In this post, we would like to give you an overview of the different kinds of archival materials which can be transcribed using Transkribus. You will learn how to process materials using the platform and there are also examples of archives which have successfully digitised their collections with Transkribus and made them fit for the future.

Archives house many different types of written material. © Tatakdh / Wikimedia Commons / CC BY-SA 4.0

What are archival materials?

There are many different types of archival materials but they all have one thing in common: they are all primary sources. This means they were written at the time a particular historical event took place, usually by someone who was there. Because of this, archival materials are particularly useful for historical research and most items in an archive can be used as scholarly sources. Some of the key types of archival materials include:

Manuscripts: These are any kind of material that is written by hand (“manu scripti” is Latin for “handwritten”).

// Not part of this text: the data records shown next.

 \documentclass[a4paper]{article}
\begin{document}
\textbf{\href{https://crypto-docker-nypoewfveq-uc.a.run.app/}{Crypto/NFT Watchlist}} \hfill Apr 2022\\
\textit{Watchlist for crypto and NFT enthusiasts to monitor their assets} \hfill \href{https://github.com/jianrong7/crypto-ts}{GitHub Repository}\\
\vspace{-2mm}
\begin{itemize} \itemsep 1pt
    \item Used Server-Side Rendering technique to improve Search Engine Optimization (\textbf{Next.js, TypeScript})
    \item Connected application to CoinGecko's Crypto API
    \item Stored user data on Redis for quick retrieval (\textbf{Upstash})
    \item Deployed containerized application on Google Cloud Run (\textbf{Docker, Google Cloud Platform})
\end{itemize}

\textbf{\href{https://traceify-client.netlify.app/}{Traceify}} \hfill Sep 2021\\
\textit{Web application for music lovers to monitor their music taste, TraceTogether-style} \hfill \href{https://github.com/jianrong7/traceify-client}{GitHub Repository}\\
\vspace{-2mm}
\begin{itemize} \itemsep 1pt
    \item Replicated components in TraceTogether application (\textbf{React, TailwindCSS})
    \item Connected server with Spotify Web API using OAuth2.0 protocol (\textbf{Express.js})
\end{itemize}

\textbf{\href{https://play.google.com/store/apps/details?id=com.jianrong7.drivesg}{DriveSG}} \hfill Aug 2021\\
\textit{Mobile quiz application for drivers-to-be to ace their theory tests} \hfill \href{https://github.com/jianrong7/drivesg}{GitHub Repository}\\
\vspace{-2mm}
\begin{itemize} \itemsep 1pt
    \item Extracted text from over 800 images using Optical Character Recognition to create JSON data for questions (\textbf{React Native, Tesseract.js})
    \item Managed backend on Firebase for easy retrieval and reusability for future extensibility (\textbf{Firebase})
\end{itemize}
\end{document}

The oldest manuscripts still surviving today are thousands of years old and extremely fragile. Handling archival material such as old manuscripts is a delicate task and so creating digital versions of them makes it possible for everyone to access the contents without damaging the manuscript.

Archival records: These are documents written by individuals or organisations to keep a written account of events such as births, deaths, meetings, finances, and many others. According to the SAA Glossary, the term “archival record” usually denotes unpublished documents, rather than published artefacts such as books.

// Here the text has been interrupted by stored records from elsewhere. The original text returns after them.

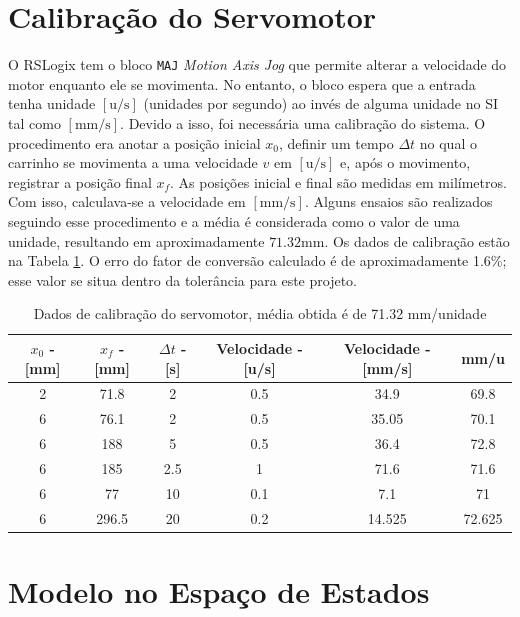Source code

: \section{Calibração do Servomotor\label{calibracaoServomotorSecao}}

O RSLogix tem o bloco \texttt{MAJ} \textendash{} \textit{Motion Axis Jog} \textendash{} que permite alterar a velocidade do motor enquanto ele se movimenta. No entanto, o bloco espera que a entrada tenha unidade $[\mathrm{u}/\mathrm{s}]$ (unidades por segundo) ao invés de alguma unidade no SI tal como $[\mathrm{mm}/\mathrm{s}]$. Devido a isso, foi necessária uma calibração do sistema. O procedimento era anotar a posição inicial $x_0$, definir um tempo $\Delta t$ no qual o carrinho se movimenta a uma velocidade $v$ em $[\mathrm{u}/\mathrm{s}]$ e, após o movimento,  registrar a posição final $x_f$. As posições inicial e final são medidas em milímetros. Com isso, calculava-se a velocidade em $[\mathrm{mm}/\mathrm{s}]$. Alguns ensaios são realizados seguindo esse procedimento e a média é considerada como o valor de uma unidade, resultando em aproximadamente $71.32\mathrm{mm}$. Os dados de calibração estão na Tabela \ref{calibracaoServomotor}. O erro do fator de conversão calculado é de aproximadamente 1.6\%; esse valor se situa dentro da tolerância para este projeto.

\begin{table}[!ht]
\centering
\caption{Dados de calibração do servomotor, média obtida é de 71.32 mm/unidade\label{calibracaoServomotor}}
\begin{tabular}{|c|c|c|c|c|c|}
\hline
	$x_0$ - [mm] & $x_f$ - [mm] & $\Delta t$ - [s] & Velocidade - [u/s] & Velocidade - [mm/s] & mm/u\\ \hline
2 &	71.8  &	2   &	0.5 &	34.9   & 	69.8\\ \hline
6 & 76.1  &	2   &	0.5 &	35.05  &	70.1\\ \hline
6 &	188	  &  5   &	0.5	&   36.4   &	72.8\\ \hline
6 &	185   &	2.5 &	1	& 	71.6   &	71.6\\ \hline
6 &	77    &	10  &	0.1	&   7.1    &	71\\ \hline
6 &	296.5 &	20	&   0.2 & 	14.525 &	72.625\\ \hline\end{tabular}
\end{table}

\section{Modelo no Espaço de Estados}

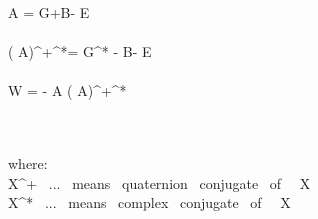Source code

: \widehat{ \Box } \widehat A = G+\vec B-\imath{} \vec E \\\\

(\widehat{ \Box } \widehat A)^+^*= G^* - \vec B-\imath{} \vec E \\\\

\widehat W =  -  \widehat{ \Box } \widehat A (\widehat{ \Box } \widehat A)^+^*


\\\\

where: 
\\
\widehat X^+ \ ... \ means \ quaternion \ conjugate \ of \ \widehat \ X
\\
\widehat X^* \ ...  \ means \ complex \ conjugate \ of \ \widehat \ X  


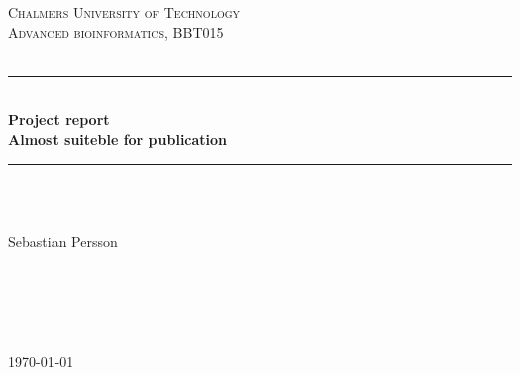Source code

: \documentclass[a4paper]{article}
\begin{document}
\thispagestyle{empty}


\newcommand{\HRule}{\rule{\linewidth}{0.5mm}} %

\begin{center} %
 

\textsc{\LARGE Chalmers University of Technology}\\[1.5cm] %
\textsc{\Large Advanced bioinformatics, BBT015}\\[0.5cm] %

\textsc{\Large }\\[0.5cm] %

\HRule \\[0.8cm]
{ \huge \bfseries Project report 
 }\\[0.8cm] 
\Large \bfseries Almost suiteble for publication 
\HRule \\[0.8cm]


 

\begin{minipage}[t]{0.4\textwidth}
\begin{flushleft} \large
\emph{}\\
Sebastian Persson

\end{flushleft}
\end{minipage}
~
\begin{minipage}[t]{0.4\textwidth}
\begin{flushright} \large
\emph{}\\
\bigskip
\end{flushright}
\end{minipage}\\[2cm]


{\large \today}\\[2cm] 



\vfill %
\end{center}

\newpage

\pagebreak
\tableofcontents
\pagebreak
{} 

\end{document}
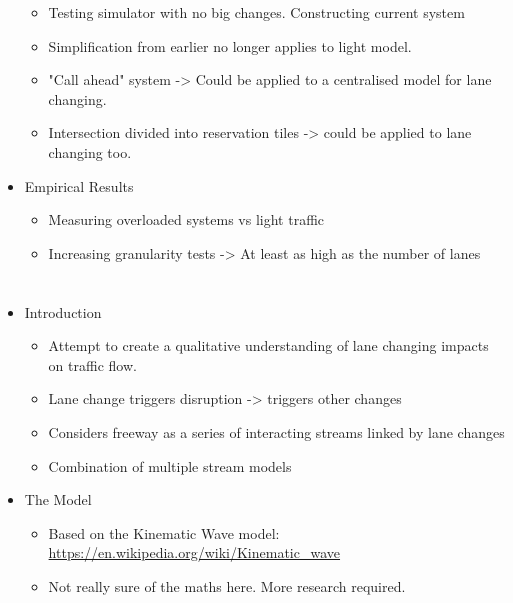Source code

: \begin{itemize}
\begin{itemize}
\item Testing simulator with no big changes. Constructing current system
\end{itemize}
\begin{itemize}
\item Simplification from earlier no longer applies to light model.
\item "Call ahead" system -> Could be applied to a centralised model for lane changing.
\item Intersection divided into reservation tiles -> could be applied to lane changing too.
\end{itemize}
\item Empirical Results
\begin{itemize}
\item Measuring overloaded systems vs light traffic
\item Increasing granularity tests -> At least as high as the number of lanes
\end{itemize}
\end{itemize}

\section{}
\label{sec:Laval2006}

\begin{itemize}
\item Introduction
\begin{itemize}
\item Attempt to create a qualitative understanding of lane changing impacts on traffic flow.
\item Lane change triggers disruption -> triggers other changes
\item Considers freeway as a series of interacting streams linked by lane changes
\item Combination of multiple stream models
\end{itemize}
\item The Model
\begin{itemize}
\item Based on the Kinematic Wave model: \url{https://en.wikipedia.org/wiki/Kinematic_wave}
\item Not really sure of the maths here. More research required.
\end{itemize}
\end{itemize}

\section{}
\label{sec:Kesting2007}

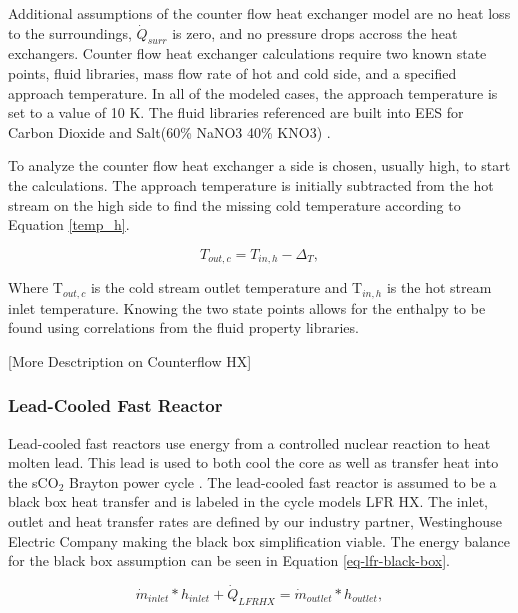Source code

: \begin{paracol}{2}
\linenumbers
\switchcolumn

Additional assumptions of the counter flow heat exchanger model are no heat loss to the surroundings, $\dot{Q}_{surr}$ is zero, and no pressure drops accross the heat exchangers. Counter flow heat exchanger calculations require two known state points, fluid libraries, mass flow rate of hot and cold side, and a specified approach temperature. In all of the modeled cases, the approach temperature is set to a value of 10 K. The fluid libraries referenced are built into EES for Carbon Dioxide and Salt(60\% NaNO3 40\% KNO3) \cite{pacheco_1995_salt_properties,roland_1996_co2_properties}. 

To analyze the counter flow heat exchanger a side is chosen, usually high, to start the calculations. The approach temperature is initially subtracted from the hot stream on the high side to find the missing cold temperature according to Equation \ref{temp_h}. 

\begin{equation}
   \label{temp_h}
    T_{out,c} = T_{in,h}-\Delta_{T},
\end{equation}

Where T$_{out,c}$ is the cold stream outlet temperature and T$_{in,h}$ is the hot stream inlet temperature. Knowing the two state points allows for the enthalpy to be found using correlations from the fluid property libraries. 

[More Desctription on Counterflow HX]

\subsubsection{Lead-Cooled Fast Reactor}
Lead-cooled fast reactors use energy from a controlled nuclear reaction to heat molten lead. This lead is used to both cool the core as well as transfer heat into the sCO$_2$ Brayton power cycle \cite{smith_2016_lfr_background,alemberti_2013_lfr_overview}. The lead-cooled fast reactor is assumed to be a black box heat transfer and is labeled in the cycle models LFR HX. The inlet, outlet and heat transfer rates are defined by our industry partner, Westinghouse Electric Company making the black box simplification viable. The energy balance for the black box assumption can be seen in Equation \ref{eq-lfr-black-box}.

\begin{equation}
    \label{eq-lfr-black-box}
    \dot{m}_{inlet}*h_{inlet} + \dot{Q}_{LFRHX} = \dot{m}_{outlet}*h_{outlet},
\end{equation}


\end{paracol}
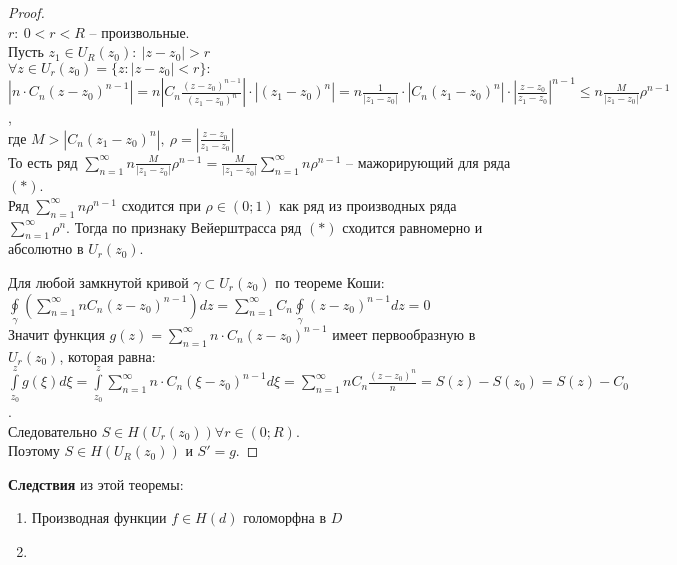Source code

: \begin{proof}
    \ \\
    $r: \ 0<r<R$ -- произвольные.\\
    Пусть $z_1 \in U_R(z_0): \ |z-z_0| > r$\\
    $\forall z \in U_r(z_0) = \{z: |z-z_0|<r\}:$\\
    $|n\cdot C_n(z-z_0)^{n-1}| = n\left|C_n\frac{(z-z_0)^{n-1}}{(z_1-z_0)^n}\right|\cdot |(z_1-z_0)^n|=n\frac{1}{|z_1-z_0|}\cdot |C_n (z_1-z_0)^n|\cdot \left|\frac{z-z_0}{z_1-z_0}\right|^{n-1}\leq n\frac{M}{|z_1-z_0|}\rho^{n-1}$,\\
    где $M > |C_n (z_1-z_0)^n|, \ \rho = \left|\frac{z-z_0}{z_1-z_0}\right|$\\
    То есть ряд $\sum_{n=1}^\infty n\frac{M}{|z_1-z_0|}\rho^{n-1}=\frac{M}{|z_1-z_0|}\sum_{n=1}^\infty n\rho^{n-1}$ -- мажорирующий для ряда $(*)$.\\
    Ряд $\sum_{n=1}^\infty n\rho^{n-1}$ сходится при $\rho \in (0; 1)$ как ряд из производных ряда $\sum_{n=1}^\infty\rho^n$. Тогда по признаку Вейерштрасса ряд $(*)$ сходится равномерно и абсолютно в $U_r(z_0)$.

    Для любой замкнутой кривой $\gamma \subset U_r(z_0)$ по теореме Коши:\\
    $\oint\limits_{\gamma}\left( \sum_{n=1}^\infty n C_n (z-z_0)^{n-1} \right)dz=\sum_{n=1}^\infty C_n \oint\limits_{\gamma}(z-z_0)^{n-1}dz=0$\\
    Значит функция $g(z)=\sum_{n=1}^\infty n\cdot C_n(z-z_0)^{n-1}$ имеет первообразную в $U_r(z_0)$, которая равна:\\
    $\int\limits_{z_0}^z g(\xi)d\xi = \int\limits_{z_0}^z\sum_{n=1}^{\infty} n\cdot C_n (\xi-z_0)^{n-1}d\xi=\sum_{n=1}^{\infty} n C_n \frac{(z-z_0)^n}{n} = S(z)-S(z_0) = S(z)-C_0$.\\
    Следовательно $S \in H(U_r(z_0)) \forall r \in (0; R)$.\\
    Поэтому $S \in H(U_R(z_0))$ и $S'=g$.
\end{proof}

\textbf{Следствия} из этой теоремы:
\begin{enumerate}
    \item Производная функции $f\in H(d)$ голоморфна в $D$
    \item 
\end{enumerate}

Letters, diaries, and personal papers: These very important types of material give an insight into the lives of the people who wrote them and the world they were living in at the time. They are particularly useful when studying a single individual or small group.

Organising archival materials is more than just writing a description and putting it on the right shelf. Each item is classified according to several “elements”, which are included in the archival description. These include intellectual elements, such as the name, date and type of material; physical occurrence elements such as the number of pages or location; and the media occurrence element, which covers the media type, colour, dimensions, piece count, and reproduction count. These archival materials elements make it easier for someone to find a certain material and immediately understand its context.

The ScanTent can be used to create high-quality scans of archival materials. © Transkribus

A step-by-step guide to digitising archival materials with Transkribus

Transkribus is an AI-powered platform which converts handwritten or printed text into digital transcriptions. It is used in many different archives around the world to transcribe materials in just a fraction of the time it would take a human being. This allows whole collections to be quickly digitised and made accessible to everyone.

Below is a short overview of how to transcribe materials with Transkribus. For more details, check out our Help Center, which contains detailed information on each step of the process.

Step 1: Create images of the archival materials

To use Transkribus, you need high-quality images or scans of the documents you want to transcribe. These should be in JPEG, PNG or PDF format.

You can create images using anything from sophisticated scanning technology to just your regular smartphone. If you are using this second option, we recommend using a device such as the ScanTent, to ensure optimal lighting and image quality.

Before you can do any transcribing in Transkribus, you first need to create an account. Go to app.transkribus.eu , click on “Sign up for free” and follow the instructions. Find out more about registration and login in our Help Center.

Step 3: Upload your images

Images are stored in “collections” on Transkribus. You can organise collections however you like. For example, a collection could include all the scans from a certain book or physical collection.

Start your collection by clicking “Tools” and then “Create a collection”. Once the collection has been created, select it on your Workdesk and then click “Upload” from the left-hand toolbar. You can then select the documents you wish to upload.

Your images and data will be stored on the servers of READ-COOP SCE, which are all located in Innsbruck, Austria, in a GDPR-compliant manner, and may be processed according to our terms & conditions. If data cannot leave your infrastructure for privacy reasons, check our On-Prem solution (https://readcoop.eu/transkribus/on-prem/).

Find out more about creating collections and uploading documents in our Help Center.

Step 4: Create an automatic transcription

Open your collection and select a particular image. Click “Start automatic transcription” to begin the transcription process.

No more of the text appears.